Dataset entries:
= Beginning of Section =
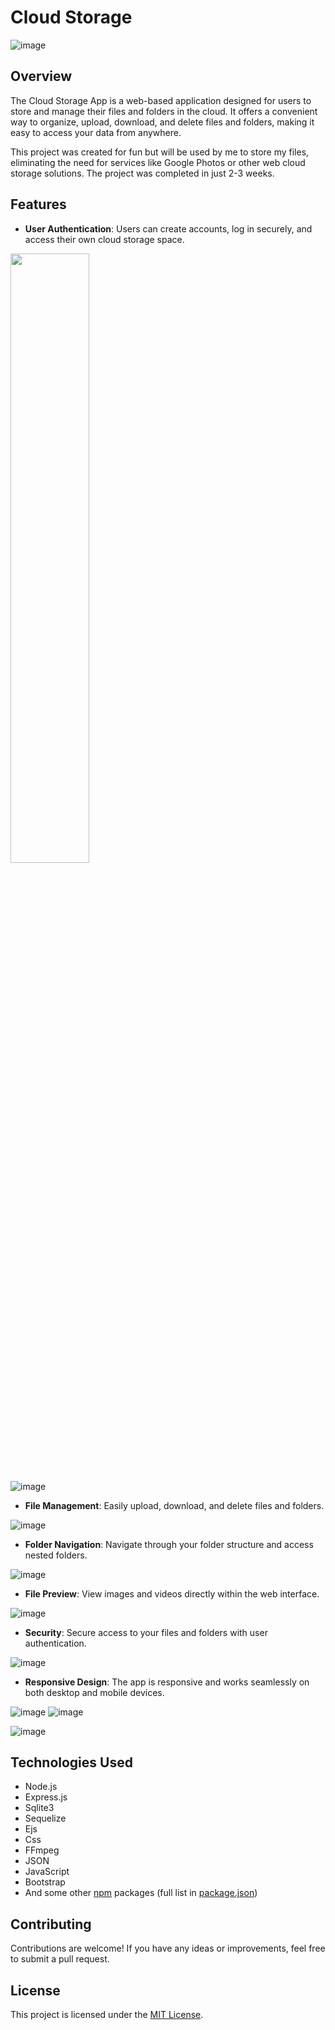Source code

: # Cloud Storage

![image](https://github.com/ItsMateo20/Cloud/assets/84156177/0cce368c-9ab3-4e4d-9be2-3e7f7132a9a8)

## Overview

The Cloud Storage App is a web-based application designed for users to store and manage their files and folders in the cloud. It offers a convenient way to organize, upload, download, and delete files and folders, making it easy to access your data from anywhere.

This project was created for fun but will be used by me to store my files, eliminating the need for services like Google Photos or other web cloud storage solutions. The project was completed in just 2-3 weeks.

## Features

- **User Authentication**: Users can create accounts, log in securely, and access their own cloud storage space.

<img src="[https://github.com/ItsMateo20/Cloud/assets/84156177/0cce368c-9ab3-4e4d-9be2-3e7f7132a9a8](https://github.com/ItsMateo20/Cloud/assets/84156177/e5354cc0-a50f-4aa3-a77f-59e8f33fbba8)" title alt width="50%" height="50%">

![image](https://github.com/ItsMateo20/Cloud/assets/84156177/e5354cc0-a50f-4aa3-a77f-59e8f33fbba8)

- **File Management**: Easily upload, download, and delete files and folders.
  
![image](https://github.com/ItsMateo20/Cloud/assets/84156177/cb172642-7559-4321-b123-4163e2287bcc)

- **Folder Navigation**: Navigate through your folder structure and access nested folders.

![image](https://github.com/ItsMateo20/Cloud/assets/84156177/d781b91b-4ba5-4b0e-bd37-4cd50c08d8c3)

- **File Preview**: View images and videos directly within the web interface.

![image](https://github.com/ItsMateo20/Cloud/assets/84156177/55e0c1ed-e500-4d3a-84fc-fc366f326dd0)

- **Security**: Secure access to your files and folders with user authentication.

![image](https://github.com/ItsMateo20/Cloud/assets/84156177/479c142b-a771-4bbc-94db-c4970d31f582)

- **Responsive Design**: The app is responsive and works seamlessly on both desktop and mobile devices.
  
![image](https://github.com/ItsMateo20/Cloud/assets/84156177/549406e9-9885-4aed-acc3-8192183310fb)
![image](https://github.com/ItsMateo20/Cloud/assets/84156177/7fe17567-ec31-44a1-9575-6b7b54458c4a)

![image](https://github.com/ItsMateo20/Cloud/assets/84156177/3767929b-b836-480b-bb64-9d98a45f0afc)

## Technologies Used
- Node.js
- Express.js
- Sqlite3
- Sequelize
- Ejs
- Css
- FFmpeg
- JSON
- JavaScript
- Bootstrap
- And some other [npm](https://npmjs.com) packages (full list in [package.json](https://github.com/ItsMateo20/Cloud/blob/main/package.json))

## Contributing
Contributions are welcome! If you have any ideas or improvements, feel free to submit a pull request.

## License
This project is licensed under the [MIT License](https://opensource.org/licenses/MIT).
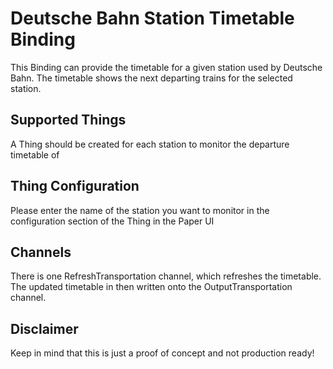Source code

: # Deutsche Bahn Station Timetable Binding

This Binding can provide the timetable for a given station used by Deutsche Bahn. The timetable shows the next departing trains for the selected station.

## Supported Things

A Thing should be created for each station to monitor the departure timetable of

## Thing Configuration

Please enter the name of the station you want to monitor in the configuration section of the Thing in the Paper UI

## Channels

There is one RefreshTransportation channel, which refreshes the timetable. The updated timetable in then written onto the OutputTransportation channel.

## Disclaimer

Keep in mind that this is just a proof of concept and not production ready!
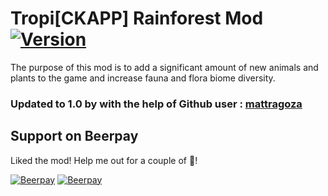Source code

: # Tropi[CKAPP] Rainforest Mod [![Version](https://img.shields.io/badge/Rimworld-1.0-blue.svg)](http://rimworldgame.com/)
The purpose of this mod is to add a significant amount of new animals and plants to the game and increase fauna and flora biome diversity.

### Updated to 1.0 by with the help of Github user : [mattragoza](https://github.com/mattragoza)

## Support on Beerpay
Liked the mod! Help me out for a couple of :beers:!

[![Beerpay](https://beerpay.io/kaptain-kavern/CK_AnimalPlant_Pack/badge.svg?style=beer-square)](https://beerpay.io/kaptain-kavern/CK_AnimalPlant_Pack)  [![Beerpay](https://beerpay.io/kaptain-kavern/CK_AnimalPlant_Pack/make-wish.svg?style=flat-square)](https://beerpay.io/kaptain-kavern/CK_AnimalPlant_Pack?focus=wish)
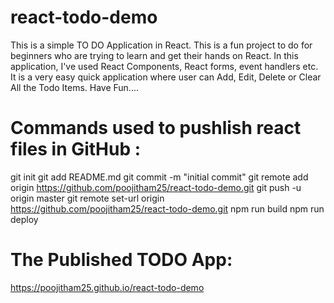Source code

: # react-todo-demo
This is a simple TO DO Application in React. This is a fun project to do for beginners who are trying to learn and get their hands on React. In this application, I've used React Components, React forms, event handlers etc. It is a very easy quick application where user can Add, Edit, Delete or Clear All the Todo Items. Have Fun....

# Commands used to pushlish react files in GitHub :
git init
git add README.md
git commit -m "initial commit"
git remote add origin https://github.com/poojitham25/react-todo-demo.git
git push -u origin master
git remote set-url origin https://github.com/poojitham25/react-todo-demo.git
npm run build
npm run deploy

# The Published TODO App:
https://poojitham25.github.io/react-todo-demo

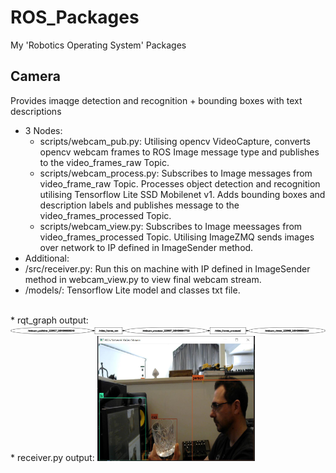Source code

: # ROS_Packages
My 'Robotics Operating System' Packages

## Camera
Provides imaqge detection and recognition + bounding boxes with text descriptions
* 3 Nodes:
  * scripts/webcam_pub.py: Utilising opencv VideoCapture, converts opencv webcam frames to ROS Image message type and publishes to the video_frames_raw Topic.
  * scripts/webcam_process.py: Subscribes to Image messages from video_frame_raw Topic. Processes object detection and recognition utilising Tensorflow Lite SSD Mobilenet v1. Adds bounding boxes and description labels and publishes message to the video_frames_processed Topic.
  * scripts/webcam_view.py: Subscribes to Image meessages from video_frames_processed Topic. Utilising ImageZMQ sends images over network to IP defined in ImageSender method.
 * Additional:
  * /src/receiver.py: Run this on machine with IP defined in ImageSender method in webcam_view.py to view final webcam stream.
  * /models/: Tensorflow Lite model and classes txt file.
 <br />
 * rqt_graph output:
 <img src="https://github.com/systemvaz/ROS_Packages/blob/master/camera/src/rosgraph.png">
 * receiver.py output:
 <img src="https://github.com/systemvaz/ROS_Packages/blob/master/camera/src/ros_img_detect.JPG" width=50% height=50%>
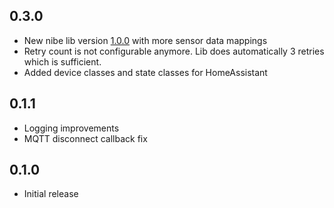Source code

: ## 0.3.0
- New nibe lib version [1.0.0](https://github.com/yozik04/nibe/releases/tag/1.0.0) with more sensor data mappings
- Retry count is not configurable anymore. Lib does automatically 3 retries which is sufficient.
- Added device classes and state classes for HomeAssistant

## 0.1.1

- Logging improvements
- MQTT disconnect callback fix

## 0.1.0

- Initial release
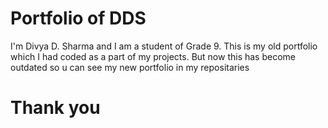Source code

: # Portfolio of DDS 
I'm  Divya D. Sharma and I am a student of Grade 9. This is my old portfolio which I had coded as a part of my projects.
But now this has become outdated so u can see my new portfolio in my repositaries
# Thank you
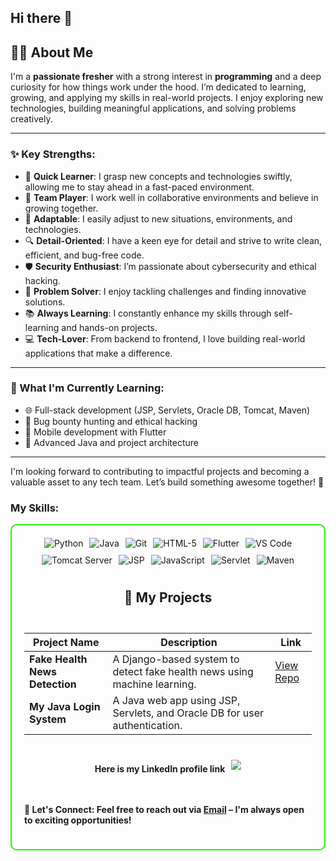 ## Hi there 👋


## 👩‍💻 About Me

I'm a **passionate fresher** with a strong interest in **programming** and a deep curiosity for how things work under the hood. I’m dedicated to learning, growing, and applying my skills in real-world projects. I enjoy exploring new technologies, building meaningful applications, and solving problems creatively.

---

### ✨ Key Strengths:

- 🧠 **Quick Learner**: I grasp new concepts and technologies swiftly, allowing me to stay ahead in a fast-paced environment.  
- 🤝 **Team Player**: I work well in collaborative environments and believe in growing together.  
- 🌱 **Adaptable**: I easily adjust to new situations, environments, and technologies.  
- 🔍 **Detail-Oriented**: I have a keen eye for detail and strive to write clean, efficient, and bug-free code.  
- 🛡️ **Security Enthusiast**: I’m passionate about cybersecurity and ethical hacking.  
- 🔧 **Problem Solver**: I enjoy tackling challenges and finding innovative solutions.  
- 📚 **Always Learning**: I constantly enhance my skills through self-learning and hands-on projects.  
- 💻 **Tech-Lover**: From backend to frontend, I love building real-world applications that make a difference.

---

### 🚀 What I'm Currently Learning:

- 🌐 Full-stack development (JSP, Servlets, Oracle DB, Tomcat, Maven)  
- 🐞 Bug bounty hunting and ethical hacking  
- 📱 Mobile development with Flutter  
- 🧩 Advanced Java and project architecture

---

I'm looking forward to contributing to impactful projects and becoming a valuable asset to any tech team. Let’s build something awesome together! 🚀


### My Skills:
  
<div style="border: 2px solid #22F700; border-radius: 10px; padding: 20px; margin-bottom: 20px;">
  <div align="left" style="display: flex; flex-wrap: wrap; justify-content: center; gap: 10px;">
  
 <img src="https://img.shields.io/badge/Python-FF69B4?style=for-the-badge&logo=python&logoColor=white" alt="Python" />
  <img src="https://img.shields.io/badge/Java-FF69B4?style=for-the-badge&logo=java&logoColor=white" alt="Java" />
  <img src="https://img.shields.io/badge/Git-FF69B4?style=for-the-badge&logo=git&logoColor=white" alt="Git" />
  <img src="https://img.shields.io/badge/HTML5-FF69B4?style=for-the-badge&logo=html5&logoColor=white" alt="HTML-5" />
  <img src="https://img.shields.io/badge/Flutter-FF69B4?style=for-the-badge&logo=flutter&logoColor=white" alt="Flutter" />
  <img src="https://img.shields.io/badge/VS_Code-FF69B4?style=for-the-badge&logo=visual-studio-code&logoColor=white" alt="VS Code" />
  <img src="https://img.shields.io/badge/Tomcat-FF69B4?style=for-the-badge&logo=apache-tomcat&logoColor=white" alt="Tomcat Server" />
  <img src="https://img.shields.io/badge/JSP-FF69B4?style=for-the-badge&logo=java&logoColor=white" alt="JSP" />
  <img src="https://img.shields.io/badge/JavaScript-FF69B4?style=for-the-badge&logo=javascript&logoColor=white" alt="JavaScript" />
  <img src="https://img.shields.io/badge/Servlet-FF69B4?style=for-the-badge&logo=java&logoColor=white" alt="Servlet" />
  <img src="https://img.shields.io/badge/Maven-FF69B4?style=for-the-badge&logo=apache-maven&logoColor=white" alt="Maven" />




## 💼 My Projects

| Project Name             | Description                                                                 | Link                                                                 |
|--------------------------|-----------------------------------------------------------------------------|----------------------------------------------------------------------|
| **Fake Health News Detection** | A Django-based system to detect fake health news using machine learning. | [View Repo](https://github.com/GOURISNAIR43210/fake-health-news)     |
| **My Java Login System**      | A Java web app using JSP, Servlets, and Oracle DB for user authentication. |        

#### Here is my **LinkedIn** profile link
<a href="https://www.linkedin.com/in/gouri-s-nair-58a181335"><img src="https://img.shields.io/badge/-LinkedIn-0072b1?&style=for-the-badge&logo=linkedin&logoColor=white" /></a>

#### 📩 **Let's Connect:** Feel free to reach out via [Email](mailto:gourisnair43210@gmail.com) – I'm always open to exciting opportunities!











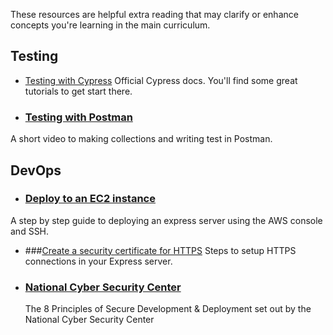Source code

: These resources are helpful extra reading that may clarify or enhance concepts you're learning in the main curriculum.

## Testing
- [Testing with Cypress](https://docs.cypress.io/guides/overview/why-cypress)
Official Cypress docs. You'll find some great tutorials to get start there. 

- ### [Testing with Postman](https://www.youtube.com/watch?v=oXW-C2bM0wE&t=229shttps://www.youtube.com/watch?v=oXW-C2bM0wE&t=229s)
A short video to making collections and writing test in Postman.



## DevOps
- ### [Deploy to an EC2 instance](https://dev.to/drsimplegraffiti/from-code-to-the-cloud-a-step-by-step-guide-to-deploying-your-nodejs-app-on-aws-ec2-4300)
A step by step guide to deploying an express server using the AWS console and SSH.

- ###[Create a security certificate for HTTPS](https://dev.to/fredabod/building-an-express-app-with-an-https-server-2mbj)
Steps to setup HTTPS connections in your Express server.

- ### [National Cyber Security Center](https://www.ncsc.gov.uk/collection/developers-collection)
  The 8 Principles of Secure Development & Deployment set out by the National Cyber Security Center 




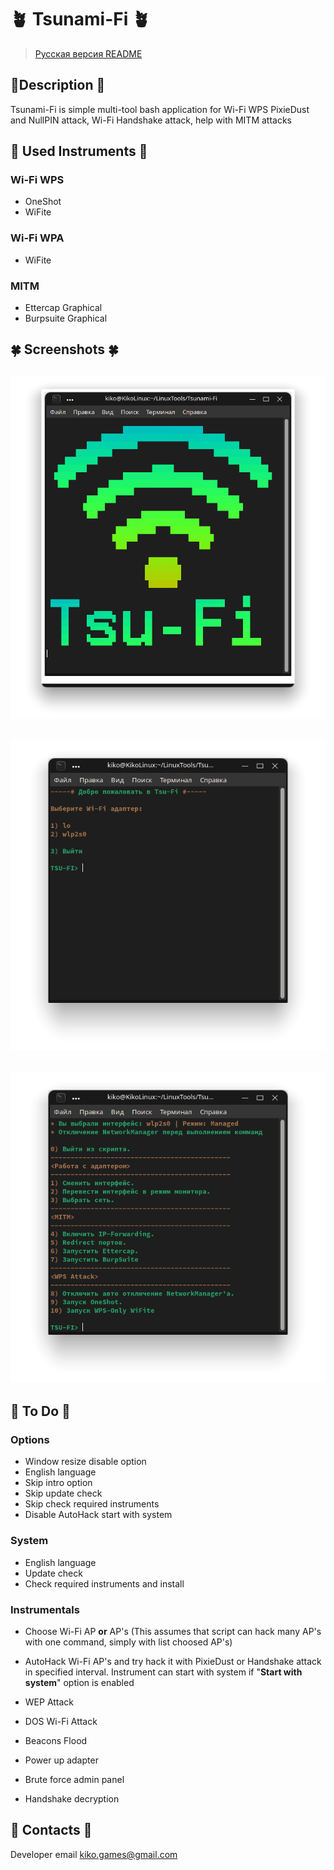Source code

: # 🪴 Tsunami-Fi 🪴
> [Русская версия README](https://github.com/BadKiko/Tsunami-Fi/blob/main/RUS_README.md )
## 🌿Description 🌿
Tsunami-Fi is simple multi-tool bash application for Wi-Fi WPS PixieDust and NullPIN attack, Wi-Fi Handshake attack, help with MITM attacks

## 🌴 Used Instruments 🌴
### Wi-Fi WPS
- OneShot
- WiFite

### Wi-Fi WPA
- WiFite

### MITM 
- Ettercap Graphical
- Burpsuite Graphical

## 🍀 Screenshots 🍀
![intro](https://raw.githubusercontent.com/BadKiko/Tsunami-Fi/main/IMG_20211006_081443_235.png)
---
![choose](https://raw.githubusercontent.com/BadKiko/Tsunami-Fi/main/IMG_20211006_081445_022.png)
---
![menu](https://raw.githubusercontent.com/BadKiko/Tsunami-Fi/main/IMG_20211006_081445_445.png)
---

## 🌵 To Do 🌵
### Options
- Window resize disable option
- English language
- Skip intro option
- Skip update check
- Skip check required instruments
- Disable AutoHack start with system

### System
- English language
- Update check
- Check required instruments and install

### Instrumentals
- Choose Wi-Fi AP **or** AP's (This assumes that script can hack many AP's with one command, simply with list choosed AP's)

- AutoHack Wi-Fi AP's and try hack it with PixieDust or Handshake attack in specified interval. Instrument can start with system if "**Start with system**" option is enabled

- WEP Attack
- DOS Wi-Fi Attack
- Beacons Flood
- Power up adapter
- Brute force admin panel
- Handshake decryption

## 🌱 Contacts 🌱

Developer email <kiko.games@gmail.com>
= End of Section =
TASK DESCRIPTION: Across the entries above, find each line with the word "Skip" and please copy it out.

RESPONSE TO THE TASK:
- Skip intro option
- Skip update check
- Skip check required instruments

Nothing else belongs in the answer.